Sobre la tarde del lunes 20 de marzo, el embajador de Colombia en Venezuela, Armando Benedetti, se reunió en Estados Unidos con integrantes del Instituto de Paz de ese país en una mesa redonda conformada también por el embajador Luis Gilberto Murillo.
De hecho, la agenda del diplomático para el fin de semana estuvo enfocada fuera del vecino país: en la mañana del lunes anunció su primer encuentro oficial con Murillo Urrutia para hablar de la situación actual de las relaciones entre Colombia, Venezuela y Estados Unidos. Asimismo, ambos reiteraron su compromiso con afianzar el diálogo como mecanismo principal para alcanzar la paz, sumándose así a los esfuerzos planteados por el gobierno Petro.
Un día antes —el domingo 18— había precisado que el sábado 17 había llegado al país norteamericano y desde allí organizó su agenda diplomática hasta el martes 21. También habló sobre las relaciones de Venezuela con el Departamento de Estado, el Congreso y con exembajadores estadounidenses en Colombia, entre ellos William Brownfield.
Justamente, el lunes se reunió con estos antiguos funcionarios y también con integrantes del Instituto de Paz de Estados Unidos, incluyendo Keith Mines, líder de esta entidad. Durante la mesa redonda, Benedetti escuchó el concepto de los expertos sobre mitigación, prevención y resolución de conflictos.
A su vez, el embajador mostró su férrea defensa al restablecimiento de las relaciones diplomáticas y comerciales entre Colombia y Venezuela, y explicó que las medidas tomadas tanto por el gobierno de Colombia como por el régimen de Nicolás Maduro han sido beneficiosas a lado y lado de la frontera.

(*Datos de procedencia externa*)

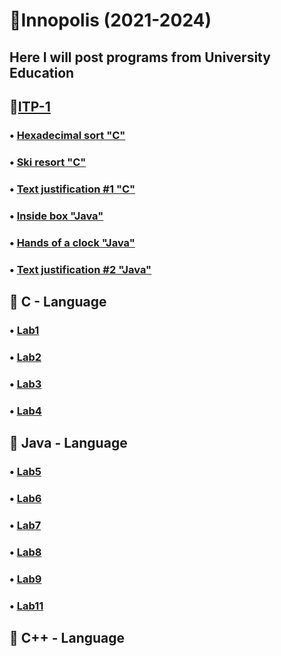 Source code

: # 📕Innopolis (2021-2024)
## Here I will post programs from University Education
## 📌[ITP-1](BS-Year1/ITP-1)
### • [Hexadecimal sort "C"](BS-Year1/ITP-1/Assignment1/HexadecimalSort.c)
### • [Ski resort "C"](BS-Year1/ITP-1/Assignment2/SkiResort/SkiResort.c)
### • [Text justification #1 "C"](BS-Year1/ITP-1/Assignment2/TextJustification/TextJustification.c)
### • [Inside box "Java"](BS-Year1/ITP-1/Assignment3/HandsOfaClock/src/Main.java)
### • [Hands of a clock "Java"](BS-Year1/ITP-1/Assignment3/InsideBox/src/Main.java)
### • [Text justification #2 "Java"](BS-Year1/ITP-1/Assignment4/TextJustification2/src/TextJustification2.java)
## 📌 C - Language
### • [Lab1](BS-Year1/ITP-1/Lab-1)
### • [Lab2](BS-Year1/ITP-1/Lab-2)
### • [Lab3](BS-Year1/ITP-1/Lab-3)
### • [Lab4](BS-Year1/ITP-1/Lab-4)
## 📌 Java - Language
### • [Lab5](BS-Year1/ITP-1/Lab-5)
### • [Lab6](BS-Year1/ITP-1/Lab-6)
### • [Lab7](BS-Year1/ITP-1/Lab-7)
### • [Lab8](BS-Year1/ITP-1/Lab-8)
### • [Lab9](BS-Year1/ITP-1/Lab-9)
### • [Lab11](BS-Year1/ITP-1/Lab-11)
## 📌 C++ - Language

“Vengo a informar sobre por qué Colombia está restableciendo relaciones diplomáticas y comerciales con Venezuela y a su vez explicar qué está pasando en Venezuela” sostuvo Benedetti en rueda de medios. Por otra parte, descartó que Maduro quiera ir a Colombia a visitar al presidente Petro y argumentó motivos de seguridad.
También fue abordado por una posible solicitud que elevará al presidente estadounidense, Joe Biden, para que levante las sanciones al vecino país, y al respecto dijo que no llevó a Washington “un mensaje de nadie” y que no hablaría al respecto durante su visita al país norteamericano.
Vale mencionar que el gobierno de Estados Unidos prometió levantarle a Venezuela algunas restricciones siempre y cuando muestre avances en las negociaciones entre el oficialismo y la oposición que lidera Juan Guaidó. Esto con el fin de llevar a cabo unas elecciones democráticas. Al respecto, Benedetti señaló también que Petro Urrego ha tomado una posición de “liderazgo” en esos diálogos.
De hecho, ha sido uno de los principales defensores del retorno de Venezuela a los organismos regionales, incluyendo el sistema interamericano de derechos humanos que fue abandonado por Hugo Chávez durante su mandato. Mismo llamado lo hizo durante la Cumbre de Jefes de Estado y de Gobierno de la Comunidad de Estados Latinoamericanos y Caribeños —Celac— a comienzos de año.
Dicha postura fue contraria a la de mandatarios como el de Uruguay, Luis Lacalle Pou, quien aseguró que algunos de los países miembros no respetan la democracia ni los derechos humanos. Dicha declaración fue tenida en cuenta por Petro y dijo estar de acuerdo con su homólogo de centroderecha.
Al respecto, mencionó que “la integración de la institución no puede estar dependiendo del carácter ideológico de una mayoría de gobiernos”.
Por otra parte, el embajador Benedetti descartó que en la agenda esté contemplado hablar de Alex Saab, quien se encuentra detenido en Miami al ser señalado como supuesto testaferro de Maduro. Sobre esto, dijo que ese es “un problema de Venezuela y Estados Unidos” y en ese orden Colombia no debe interferir.